Steel mills' huge injection molding presses, centralized power systems for hydraulics within manufacturing plants, as well as the wind turbine's hydraulic system in which access to replacement is difficult and service intervals must be extended.

4. Filters for breathers with a spin-on design.

The spin-on design is based on the popular spin-on design of the hydraulic return filters These units are threaded directly into a standardized head and are able to be changed quickly with no tools. Spin-on design is popular in fleet maintenance, in which speedy service delivery is a major factor.

The filtering media used in spin-on breathers may be synthetic, glass fiber, or a desiccant mix based on the specifications. They typically have higher-rated airflow than cap-style breathers and can be found in a greater variety of micron ratings.

Mining machinery as well as industrial hydraulic units manufacturing, where replacement of filters is a regular part of the PM schedule.

5. Industrial breathers with high flow.

In massive stationary systems, such as a hydraulic press equipped with a 1,000-liter reservoir or test equipment with a high-cycle-rate actuator, the amount of air exchanged in a cycle is way over what a typical breather with a cap can handle. High-flow industrial breathers are big-format breathers that have wide-area filtering media and low restrictions and the highest airflow ratings.

They are usually portable and flanged to allow direct integration into the covers of reservoirs or vent manifolds. They typically have multiple stages, including coarse pre-filtration, fine particulate filtration, as well as desiccant in a single series.

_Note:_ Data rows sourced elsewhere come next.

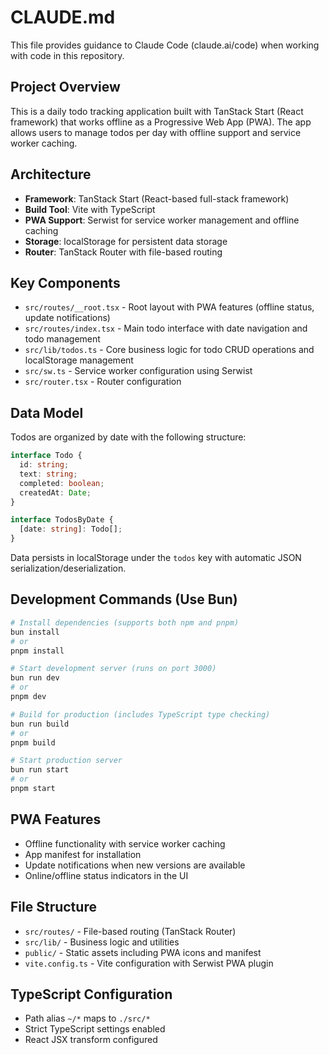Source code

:# CLAUDE.md

This file provides guidance to Claude Code (claude.ai/code) when working with code in this repository.

## Project Overview

This is a daily todo tracking application built with TanStack Start (React framework) that works offline as a Progressive Web App (PWA). The app allows users to manage todos per day with offline support and service worker caching.

## Architecture

- **Framework**: TanStack Start (React-based full-stack framework)
- **Build Tool**: Vite with TypeScript
- **PWA Support**: Serwist for service worker management and offline caching
- **Storage**: localStorage for persistent data storage
- **Router**: TanStack Router with file-based routing

## Key Components

- `src/routes/__root.tsx` - Root layout with PWA features (offline status, update notifications)
- `src/routes/index.tsx` - Main todo interface with date navigation and todo management
- `src/lib/todos.ts` - Core business logic for todo CRUD operations and localStorage management
- `src/sw.ts` - Service worker configuration using Serwist
- `src/router.tsx` - Router configuration

## Data Model

Todos are organized by date with the following structure:

```typescript
interface Todo {
  id: string;
  text: string;
  completed: boolean;
  createdAt: Date;
}

interface TodosByDate {
  [date: string]: Todo[];
}
```

Data persists in localStorage under the `todos` key with automatic JSON serialization/deserialization.

## Development Commands (Use Bun)

```bash
# Install dependencies (supports both npm and pnpm)
bun install
# or
pnpm install

# Start development server (runs on port 3000)
bun run dev
# or
pnpm dev

# Build for production (includes TypeScript type checking)
bun run build
# or
pnpm build

# Start production server
bun run start
# or
pnpm start
```

## PWA Features

- Offline functionality with service worker caching
- App manifest for installation
- Update notifications when new versions are available
- Online/offline status indicators in the UI

## File Structure

- `src/routes/` - File-based routing (TanStack Router)
- `src/lib/` - Business logic and utilities
- `public/` - Static assets including PWA icons and manifest
- `vite.config.ts` - Vite configuration with Serwist PWA plugin

## TypeScript Configuration

- Path alias `~/*` maps to `./src/*`
- Strict TypeScript settings enabled
- React JSX transform configured
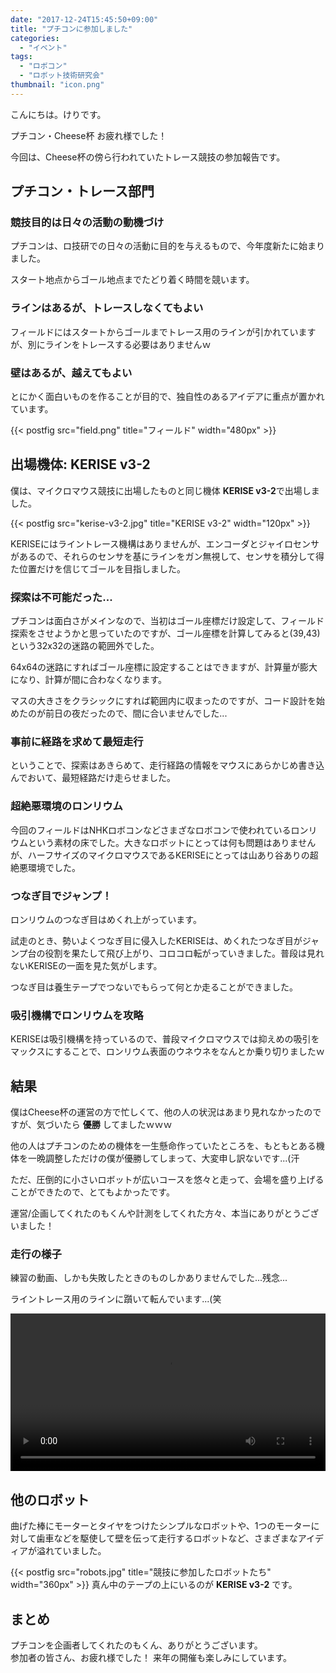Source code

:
 ```yaml
---
date: "2017-12-24T15:45:50+09:00"
title: "プチコンに参加しました"
categories:
  - "イベント"
tags:
  - "ロボコン"
  - "ロボット技術研究会"
thumbnail: "icon.png"
---
```


こんにちは。けりです。

プチコン・Cheese杯 お疲れ様でした！

今回は、Cheese杯の傍ら行われていたトレース競技の参加報告です。

<!--more-->

## プチコン・トレース部門

### 競技目的は日々の活動の動機づけ

プチコンは、ロ技研での日々の活動に目的を与えるもので、今年度新たに始まりました。

スタート地点からゴール地点までたどり着く時間を競います。

### ラインはあるが、トレースしなくてもよい

フィールドにはスタートからゴールまでトレース用のラインが引かれていますが、別にラインをトレースする必要はありませんｗ

### 壁はあるが、越えてもよい

とにかく面白いものを作ることが目的で、独自性のあるアイデアに重点が置かれています。

{{< postfig src="field.png" title="フィールド" width="480px" >}}

## 出場機体: KERISE v3-2

僕は、マイクロマウス競技に出場したものと同じ機体 **KERISE v3-2**で出場しました。

{{< postfig src="kerise-v3-2.jpg" title="KERISE v3-2" width="120px" >}}

KERISEにはライントレース機構はありませんが、エンコーダとジャイロセンサがあるので、それらのセンサを基にラインをガン無視して、センサを積分して得た位置だけを信じてゴールを目指しました。

### 探索は不可能だった...

プチコンは面白さがメインなので、当初はゴール座標だけ設定して、フィールド探索をさせようかと思っていたのですが、ゴール座標を計算してみると(39,43)という32x32の迷路の範囲外でした。

64x64の迷路にすればゴール座標に設定することはできますが、計算量が膨大になり、計算が間に合わなくなります。

マスの大きさをクラシックにすれば範囲内に収まったのですが、コード設計を始めたのが前日の夜だったので、間に合いませんでした...

### 事前に経路を求めて最短走行

ということで、探索はあきらめて、走行経路の情報をマウスにあらかじめ書き込んでおいて、最短経路だけ走らせました。

### 超絶悪環境のロンリウム

今回のフィールドはNHKロボコンなどさまざなロボコンで使われているロンリウムという素材の床でした。大きなロボットにとっては何も問題はありませんが、ハーフサイズのマイクロマウスであるKERISEにとっては山あり谷ありの超絶悪環境でした。

### つなぎ目でジャンプ！

ロンリウムのつなぎ目はめくれ上がっています。

試走のとき、勢いよくつなぎ目に侵入したKERISEは、めくれたつなぎ目がジャンプ台の役割を果たして飛び上がり、コロコロ転がっていきました。普段は見れないKERISEの一面を見た気がします。

つなぎ目は養生テープでつないでもらって何とか走ることができました。

### 吸引機構でロンリウムを攻略

KERISEは吸引機構を持っているので、普段マイクロマウスでは抑えめの吸引をマックスにすることで、ロンリウム表面のウネウネをなんとか乗り切りましたｗ

## 結果

僕はCheese杯の運営の方で忙しくて、他の人の状況はあまり見れなかったのですが、気づいたら **優勝** してましたｗｗｗ

他の人はプチコンのための機体を一生懸命作っていたところを、もともとある機体を一晩調整しただけの僕が優勝してしまって、大変申し訳ないです...(汗

ただ、圧倒的に小さいロボットが広いコースを悠々と走って、会場を盛り上げることができたので、とてもよかったです。

運営/企画してくれたのもくんや計測をしてくれた方々、本当にありがとうございました！

### 走行の様子

練習の動画、しかも失敗したときのものしかありませんでした...残念...

ライントレース用のラインに躓いて転んでいます...(笑

<div class="video"><video src="petit-con-kerise-v3-2.mp4" width="100%" controls preload="metadata"></video></div>

## 他のロボット

曲げた棒にモーターとタイヤをつけたシンプルなロボットや、1つのモーターに対して歯車などを駆使して壁を伝って走行するロボットなど、さまざまなアイディアが溢れていました。


{{< postfig src="robots.jpg" title="競技に参加したロボットたち" width="360px" >}}
真ん中のテープの上にいるのが **KERISE v3-2** です。

## まとめ

プチコンを企画者してくれたのもくん、ありがとうございます。  
参加者の皆さん、お疲れ様でした！
来年の開催も楽しみにしています。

Hydraulic power units are used in the steel industry, big press machines for casting dies, testing stands, hydraulic circuits, and paper milling machinery.

The right breather filter to choose

Airflow capacity. The breather's airflow rating must be matched to the maximum displace rate in the reservoir. Breathers of inadequate size create back pressure at the vent. This may lower the level of fluid or trigger air aeration.

Filtration ratings. The desired ISO cleanliness code of the system determines the micron count required. Systems with sensitive servo valves and proportional valves generally aim for ISO 4406 codes of 17/15/12 or higher, which require sub-10-micron breather filtering.

Moisture exposure. Any place with an average relative humidity of more than 60% or significant temperature fluctuations that result in condensation is a reason to have the use of a desiccant breathing device at a minimum.

The compatibility of service intervals. The breather's filter is saturated or gets blocked more quickly than your machine's PM interval can create an unclean window. The desiccant capacity and the particulate holding capacity are in order to be aligned to the schedule of maintenance but not to minimize the upfront cost.

Considerations for maintenance

They are inactive elements; that means they're easily forgotten—up until the point they break. The most typical failure scenario isn't a major rupture but rather a gradual occlusion. If the filter becomes clogged, the restriction becomes more severe, and the system starts taking in air through other routes (around sealing seals on shafts and/or through loose connections) that do not offer any filters in any way.

In the case of breathers that are particulate-only, replacing is the primary maintenance job. For desiccant units, the indicator's color provides the trigger based on the condition. In both cases, recording the condition of the breathing system throughout each maintenance interval and then replacing it proactively rather than relying on failure is the best method.

Breather filters take up a tiny area within the hydraulic circuit, but they protect an extensive area. Every liter of liquid moving into or through a storage reservoir represents an opportunity to introduce contamination, and an appropriately designed breather can stop that possibility with minimal expense compared to the protection component gives. For maintenance teams that already invest in the analysis of fluids, cleaning, monitoring cleanliness, and condition-based programs to replace filters, breather filters are the most appropriate starting points since the downstream filtration strategies do not compensate 100% for contamination that wasn't removed in the first instance.